The Roman Catholic Church used to have an Index of books (Index Librorum Prohibitorum) that the powers that be thought the world would be better off not reading. It was abolished in 1966.

Although such censorship might not be seen consistent with contemporary freedom of thought and expression, I think the Catholic Church was onto something when it comes to today’s food writing and TV commentaries.

So I propose that certain words and phrases that have seeped into many articles and most TV commentaries should be banned forthwith. It may be that I’ve become more curmudgeonly with age, but I find myself less able tolerate verbal laziness, intellectual indolence, failure of imagination and general feeble-mindedness the use of these words and phrases reveals.

Ok, I know, I know. There are those who have taken issue with my careless spelling, sloppy grammar and all-round lack of attention to linguistic precision. It was ever thus. ‘Carelessness spoils his work’ has been the cry from the beginning of my schooldays.

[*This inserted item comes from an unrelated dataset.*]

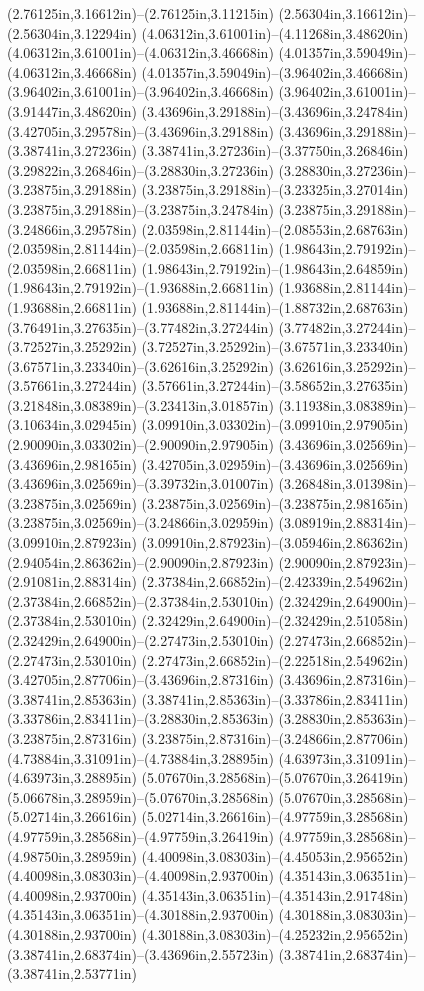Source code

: (2.76125in,3.16612in)--(2.76125in,3.11215in) (2.56304in,3.16612in)--(2.56304in,3.12294in) (4.06312in,3.61001in)--(4.11268in,3.48620in) (4.06312in,3.61001in)--(4.06312in,3.46668in) (4.01357in,3.59049in)--(4.06312in,3.46668in) (4.01357in,3.59049in)--(3.96402in,3.46668in) (3.96402in,3.61001in)--(3.96402in,3.46668in) (3.96402in,3.61001in)--(3.91447in,3.48620in) (3.43696in,3.29188in)--(3.43696in,3.24784in) (3.42705in,3.29578in)--(3.43696in,3.29188in) (3.43696in,3.29188in)--(3.38741in,3.27236in) (3.38741in,3.27236in)--(3.37750in,3.26846in) (3.29822in,3.26846in)--(3.28830in,3.27236in) (3.28830in,3.27236in)--(3.23875in,3.29188in) (3.23875in,3.29188in)--(3.23325in,3.27014in) (3.23875in,3.29188in)--(3.23875in,3.24784in) (3.23875in,3.29188in)--(3.24866in,3.29578in) (2.03598in,2.81144in)--(2.08553in,2.68763in) (2.03598in,2.81144in)--(2.03598in,2.66811in) (1.98643in,2.79192in)--(2.03598in,2.66811in) (1.98643in,2.79192in)--(1.98643in,2.64859in) (1.98643in,2.79192in)--(1.93688in,2.66811in) (1.93688in,2.81144in)--(1.93688in,2.66811in) (1.93688in,2.81144in)--(1.88732in,2.68763in) (3.76491in,3.27635in)--(3.77482in,3.27244in) (3.77482in,3.27244in)--(3.72527in,3.25292in) (3.72527in,3.25292in)--(3.67571in,3.23340in) (3.67571in,3.23340in)--(3.62616in,3.25292in) (3.62616in,3.25292in)--(3.57661in,3.27244in) (3.57661in,3.27244in)--(3.58652in,3.27635in) (3.21848in,3.08389in)--(3.23413in,3.01857in) (3.11938in,3.08389in)--(3.10634in,3.02945in) (3.09910in,3.03302in)--(3.09910in,2.97905in) (2.90090in,3.03302in)--(2.90090in,2.97905in) (3.43696in,3.02569in)--(3.43696in,2.98165in) (3.42705in,3.02959in)--(3.43696in,3.02569in) (3.43696in,3.02569in)--(3.39732in,3.01007in) (3.26848in,3.01398in)--(3.23875in,3.02569in) (3.23875in,3.02569in)--(3.23875in,2.98165in) (3.23875in,3.02569in)--(3.24866in,3.02959in) (3.08919in,2.88314in)--(3.09910in,2.87923in) (3.09910in,2.87923in)--(3.05946in,2.86362in) (2.94054in,2.86362in)--(2.90090in,2.87923in) (2.90090in,2.87923in)--(2.91081in,2.88314in) (2.37384in,2.66852in)--(2.42339in,2.54962in) (2.37384in,2.66852in)--(2.37384in,2.53010in) (2.32429in,2.64900in)--(2.37384in,2.53010in) (2.32429in,2.64900in)--(2.32429in,2.51058in) (2.32429in,2.64900in)--(2.27473in,2.53010in) (2.27473in,2.66852in)--(2.27473in,2.53010in) (2.27473in,2.66852in)--(2.22518in,2.54962in) (3.42705in,2.87706in)--(3.43696in,2.87316in) (3.43696in,2.87316in)--(3.38741in,2.85363in) (3.38741in,2.85363in)--(3.33786in,2.83411in) (3.33786in,2.83411in)--(3.28830in,2.85363in) (3.28830in,2.85363in)--(3.23875in,2.87316in) (3.23875in,2.87316in)--(3.24866in,2.87706in) (4.73884in,3.31091in)--(4.73884in,3.28895in) (4.63973in,3.31091in)--(4.63973in,3.28895in) (5.07670in,3.28568in)--(5.07670in,3.26419in) (5.06678in,3.28959in)--(5.07670in,3.28568in) (5.07670in,3.28568in)--(5.02714in,3.26616in) (5.02714in,3.26616in)--(4.97759in,3.28568in) (4.97759in,3.28568in)--(4.97759in,3.26419in) (4.97759in,3.28568in)--(4.98750in,3.28959in) (4.40098in,3.08303in)--(4.45053in,2.95652in) (4.40098in,3.08303in)--(4.40098in,2.93700in) (4.35143in,3.06351in)--(4.40098in,2.93700in) (4.35143in,3.06351in)--(4.35143in,2.91748in) (4.35143in,3.06351in)--(4.30188in,2.93700in) (4.30188in,3.08303in)--(4.30188in,2.93700in) (4.30188in,3.08303in)--(4.25232in,2.95652in) (3.38741in,2.68374in)--(3.43696in,2.55723in) (3.38741in,2.68374in)--(3.38741in,2.53771in)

I have wrestled with it ever since, and I have not won.

But there is a difference between an inability to spell properly (something I share with John Keats and F. Scott Fitzgerald among others, incidentally), and a feckless reliance on meaningless cliché.

So here is my own list of words that should be banned from ever appearing in print or on the lips of chefs, judges and presenters on TV. No doubt you have your own. Please feel free to add them.

Cooked to perfection – What does this actually mean? Used it in place of knowledge or thought. Not even God can cook things to perfection.

Crispy – the word is crisp. Crispy is an abject contemporary aberration.

Cuisine – Pernicious Frenchism. What on earth is wrong with the English word ‘cooking’? [Incidentally, there’s also an irritating tendency to pronounce ‘homage’ as if it were French (i.e. hom-arge), when there’s a perfectly sound word in English, ‘homage’ pronounced ‘homage’ (i.e. hom-idge)].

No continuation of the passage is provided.